## Material for this task
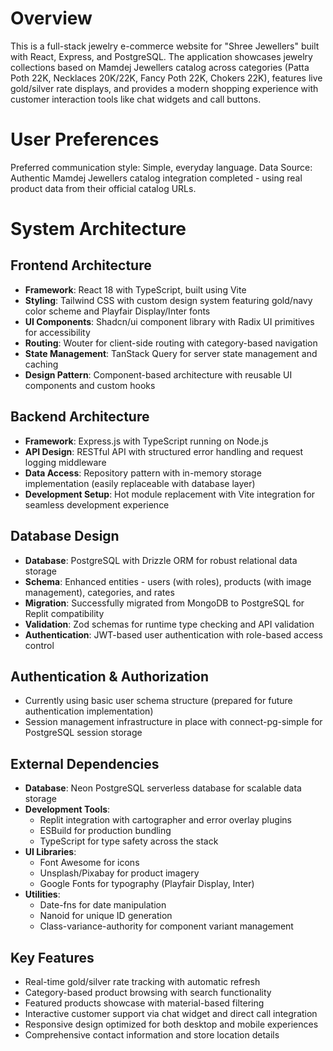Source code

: # Overview

This is a full-stack jewelry e-commerce website for "Shree Jewellers" built with React, Express, and PostgreSQL. The application showcases jewelry collections based on Mamdej Jewellers catalog across categories (Patta Poth 22K, Necklaces 20K/22K, Fancy Poth 22K, Chokers 22K), features live gold/silver rate displays, and provides a modern shopping experience with customer interaction tools like chat widgets and call buttons.

# User Preferences

Preferred communication style: Simple, everyday language.
Data Source: Authentic Mamdej Jewellers catalog integration completed - using real product data from their official catalog URLs.

# System Architecture

## Frontend Architecture
- **Framework**: React 18 with TypeScript, built using Vite
- **Styling**: Tailwind CSS with custom design system featuring gold/navy color scheme and Playfair Display/Inter fonts
- **UI Components**: Shadcn/ui component library with Radix UI primitives for accessibility
- **Routing**: Wouter for client-side routing with category-based navigation
- **State Management**: TanStack Query for server state management and caching
- **Design Pattern**: Component-based architecture with reusable UI components and custom hooks

## Backend Architecture
- **Framework**: Express.js with TypeScript running on Node.js
- **API Design**: RESTful API with structured error handling and request logging middleware
- **Data Access**: Repository pattern with in-memory storage implementation (easily replaceable with database layer)
- **Development Setup**: Hot module replacement with Vite integration for seamless development experience

## Database Design
- **Database**: PostgreSQL with Drizzle ORM for robust relational data storage
- **Schema**: Enhanced entities - users (with roles), products (with image management), categories, and rates
- **Migration**: Successfully migrated from MongoDB to PostgreSQL for Replit compatibility
- **Validation**: Zod schemas for runtime type checking and API validation
- **Authentication**: JWT-based user authentication with role-based access control

## Authentication & Authorization
- Currently using basic user schema structure (prepared for future authentication implementation)
- Session management infrastructure in place with connect-pg-simple for PostgreSQL session storage

## External Dependencies
- **Database**: Neon PostgreSQL serverless database for scalable data storage
- **Development Tools**: 
  - Replit integration with cartographer and error overlay plugins
  - ESBuild for production bundling
  - TypeScript for type safety across the stack
- **UI Libraries**: 
  - Font Awesome for icons
  - Unsplash/Pixabay for product imagery
  - Google Fonts for typography (Playfair Display, Inter)
- **Utilities**: 
  - Date-fns for date manipulation
  - Nanoid for unique ID generation
  - Class-variance-authority for component variant management

## Key Features
- Real-time gold/silver rate tracking with automatic refresh
- Category-based product browsing with search functionality
- Featured products showcase with material-based filtering
- Interactive customer support via chat widget and direct call integration
- Responsive design optimized for both desktop and mobile experiences
- Comprehensive contact information and store location details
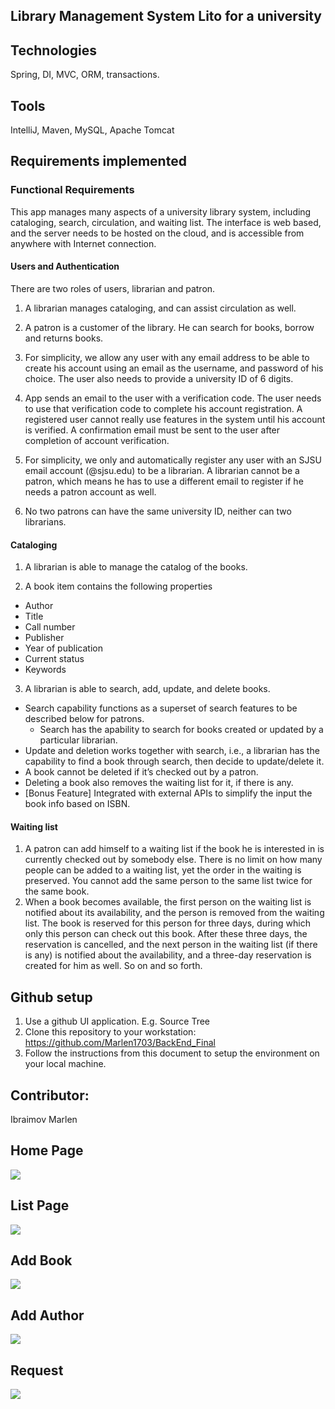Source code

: ## Library Management System Lito for a university

## Technologies
Spring, DI, MVC, ORM, transactions.

## Tools
IntelliJ, Maven, MySQL, Apache Tomcat

## Requirements implemented

### Functional Requirements
This app manages many aspects of a university library system, including cataloging, search, circulation, and waiting list. The interface is web based, and the server needs to be hosted on the cloud, and is accessible from anywhere with Internet connection.

#### Users and Authentication
There are two roles of users, librarian and patron.

1. A librarian manages cataloging, and can assist circulation as well.

2. A patron is a customer of the library. He can search for books, borrow and returns books.

3. For simplicity, we allow any user with any email address to be able to create his account using an email as the username, and password of his choice. The user also needs to provide a university ID of 6 digits.

4. App sends an email to the user with a verification code. The user needs to use that verification code to complete his account registration. A registered user cannot really use features in the system until his account is verified. A confirmation email must be sent to the user after completion of account verification.

5. For simplicity, we only and automatically register any user with an SJSU email account (@sjsu.edu) to be a librarian.  A librarian cannot be a patron, which means he has to use a different email to register if he needs a patron account as well.

6. No two patrons can have the same university ID, neither can two librarians.

#### Cataloging

1. A librarian is able to manage the catalog of the books.

2. A book item contains the following properties 

  * Author
  * Title
  * Call number
  * Publisher
  * Year of publication
  * Current status
  * Keywords


3. A librarian is able to search, add, update, and delete books.

  * Search capability functions as a superset of search features to be described below for patrons.  
    * Search has the apability to search for books created or updated by a particular librarian.  
  * Update and deletion works together with search, i.e., a librarian has the capability to find a book through search, then decide to update/delete it.
  * A book cannot be deleted if it’s checked out by a patron.
  * Deleting a book also removes the waiting list for it, if there is any.
  * [Bonus Feature] Integrated with external APIs to simplify the input the book info based on ISBN.

#### Waiting list
1. A patron can add himself to a waiting list if the book he is interested in is currently checked out by somebody else. There is no limit on how many people can be added to a waiting list, yet the order in the waiting is preserved. You cannot add the same person to the same list twice for the same book.
2. When a book becomes available, the first person on the waiting list is notified about its availability, and the person is removed from the waiting list. The book is reserved for this person for three days, during which only this person can check out this book. After these three days, the reservation is cancelled, and the next person in the waiting list (if there is any) is notified about the availability, and a three-day reservation is created for him as well. So on and so forth.


## Github setup
1. Use a github UI application. E.g. Source Tree
2. Clone this repository to your workstation: https://github.com/Marlen1703/BackEnd_Final
3. Follow the instructions from this document to setup the environment on your local machine.


## Contributor:
Ibraimov Marlen


## Home Page
![](images/greeting.jpg)


## List Page
![](images/list.jpg)

## Add Book
![](images/add.jpg)


## Add Author
![](images/add_author.jpg)


## Request
![](images/postman.jpg)









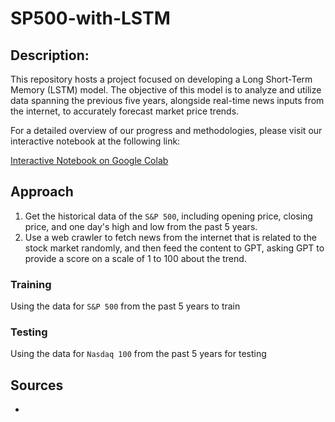 # SP500-with-LSTM

## Description:
This repository hosts a project focused on developing a Long Short-Term Memory (LSTM) model. The objective of this model is to analyze and utilize data spanning the previous five years, alongside real-time news inputs from the internet, to accurately forecast market price trends.

For a detailed overview of our progress and methodologies, please visit our interactive notebook at the following link:

[Interactive Notebook on Google Colab](https://colab.research.google.com/drive/1aqAXUju_9gpwY0ZLwhkF0zGy0bDOs6Rg?usp=sharing)

## Approach
1. Get the historical data of the `S&P 500`, including opening price, closing price, and one day's high and low from the past 5 years.
2. Use a web crawler to fetch news from the internet that is related to the stock market randomly, and then feed the content to GPT, asking GPT to provide a score on a scale of 1 to 100 about the trend.

### Training
Using the data for `S&P 500` from the past 5 years to train
### Testing
Using the data for `Nasdaq 100` from the past 5 years for testing

## Sources
- 

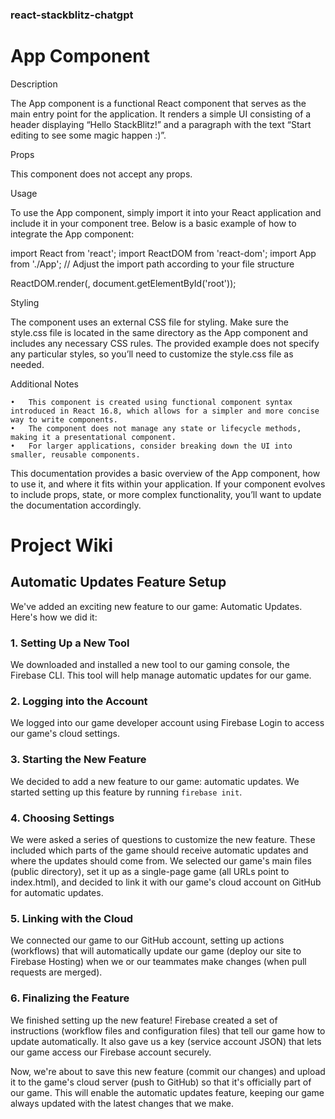 ### react-stackblitz-chatgpt

# App Component

Description

The App component is a functional React component that serves as the main entry point for the application. It renders a simple UI consisting of a header displaying “Hello StackBlitz!” and a paragraph with the text “Start editing to see some magic happen :)”.

Props

This component does not accept any props.

Usage

To use the App component, simply import it into your React application and include it in your component tree. Below is a basic example of how to integrate the App component:

import React from 'react';
import ReactDOM from 'react-dom';
import App from './App'; // Adjust the import path according to your file structure

ReactDOM.render(<App />, document.getElementById('root'));

Styling

The component uses an external CSS file for styling. Make sure the style.css file is located in the same directory as the App component and includes any necessary CSS rules. The provided example does not specify any particular styles, so you’ll need to customize the style.css file as needed.

Additional Notes

	•	This component is created using functional component syntax introduced in React 16.8, which allows for a simpler and more concise way to write components.
	•	The component does not manage any state or lifecycle methods, making it a presentational component.
	•	For larger applications, consider breaking down the UI into smaller, reusable components.

This documentation provides a basic overview of the App component, how to use it, and where it fits within your application. If your component evolves to include props, state, or more complex functionality, you’ll want to update the documentation accordingly.















# Project Wiki

## Automatic Updates Feature Setup

We've added an exciting new feature to our game: Automatic Updates. Here's how we did it:

### 1. Setting Up a New Tool

We downloaded and installed a new tool to our gaming console, the Firebase CLI. This tool will help manage automatic updates for our game.

### 2. Logging into the Account

We logged into our game developer account using Firebase Login to access our game's cloud settings.

### 3. Starting the New Feature

We decided to add a new feature to our game: automatic updates. We started setting up this feature by running `firebase init`.

### 4. Choosing Settings

We were asked a series of questions to customize the new feature. These included which parts of the game should receive automatic updates and where the updates should come from. We selected our game's main files (public directory), set it up as a single-page game (all URLs point to index.html), and decided to link it with our game's cloud account on GitHub for automatic updates.

### 5. Linking with the Cloud

We connected our game to our GitHub account, setting up actions (workflows) that will automatically update our game (deploy our site to Firebase Hosting) when we or our teammates make changes (when pull requests are merged).

### 6. Finalizing the Feature

We finished setting up the new feature! Firebase created a set of instructions (workflow files and configuration files) that tell our game how to update automatically. It also gave us a key (service account JSON) that lets our game access our Firebase account securely.

Now, we're about to save this new feature (commit our changes) and upload it to the game's cloud server (push to GitHub) so that it's officially part of our game. This will enable the automatic updates feature, keeping our game always updated with the latest changes that we make.
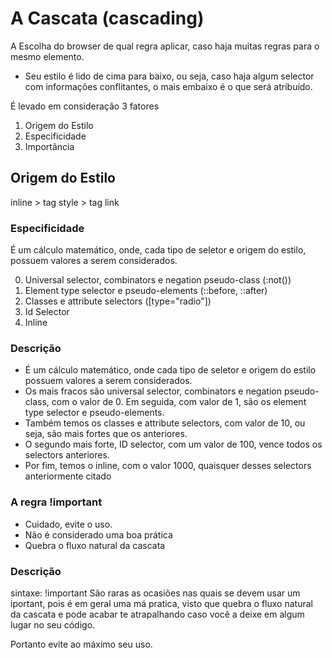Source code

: # A Cascata (cascading)

A Escolha do browser de qual regra aplicar, caso haja muitas regras para o mesmo elemento.

* Seu estilo é lido de cima para baixo, ou seja, caso haja algum selector com informações conflitantes, o mais embaixo é o que será atribuído.

É levado em consideração 3 fatores 

1. Origem do Estilo
2. Especificidade
3. Importância


## Origem do Estilo

inline > tag style > tag link


### Especificidade

É um cálculo matemático, onde, cada tipo de seletor e origem do estilo, possuem valores a serem considerados.

0. Universal selector, combinators e negation pseudo-class (:not())
1. Element type selector e pseudo-elements (::before, ::after)
10. Classes e attribute selectors ([type="radio"])
100. Id Selector
1000. Inline

### Descrição
- É um cálculo matemático, onde cada tipo de seletor e origem do estilo possuem valores a serem considerados.
- Os mais fracos são universal selector, combinators e negation pseudo-class, com o valor de 0. Em seguida, com valor de 1, são os element type selector e pseudo-elements.
- Também temos os classes e attribute selectors, com valor de 10, ou seja, são mais fortes que os anteriores.
- O segundo mais forte, ID selector, com um valor de 100, vence todos os selectors anteriores.
- Por fim, temos o inline, com o valor 1000, quaisquer desses selectors anteriormente citado



### A regra  !important 

* Cuidado, evite o uso.
* Não é considerado uma boa prática
* Quebra o fluxo natural da cascata

### Descrição
sintaxe: !important
São raras as ocasiões nas quais se devem usar um iportant, pois é em geral uma má pratica, visto que quebra o fluxo natural da cascata e pode acabar te atrapalhando caso você a deixe em algum lugar no seu código.

Portanto evite ao máximo seu uso.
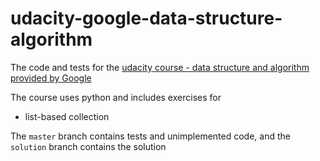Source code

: # udacity-google-data-structure-algorithm

The code and tests for the [udacity course - data structure and algorithm provided by Google](https://www.udacity.com/course/data-structures-and-algorithms-in-python--ud513)

The course uses python and includes exercises for
- list-based collection

The `master` branch contains tests and unimplemented code, and the `solution` branch contains the solution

## Description of the task
Write out exactly the run of lines above that starts at the line containing "- Responsive design" and ends at the line containing "2. A patron". Include both, and leave the pictures out.

## Solution to this problem
- Responsive design optimized for both desktop and mobile experiences
- Comprehensive contact information and store location details
Source code

: ## Library Management System Lito for a university

## Technologies
Spring, DI, MVC, ORM, transactions.

## Tools
IntelliJ, Maven, MySQL, Apache Tomcat

## Requirements implemented

### Functional Requirements
This app manages many aspects of a university library system, including cataloging, search, circulation, and waiting list. The interface is web based, and the server needs to be hosted on the cloud, and is accessible from anywhere with Internet connection.

#### Users and Authentication
There are two roles of users, librarian and patron.

1. A librarian manages cataloging, and can assist circulation as well.

2. A patron is a customer of the library. He can search for books, borrow and returns books.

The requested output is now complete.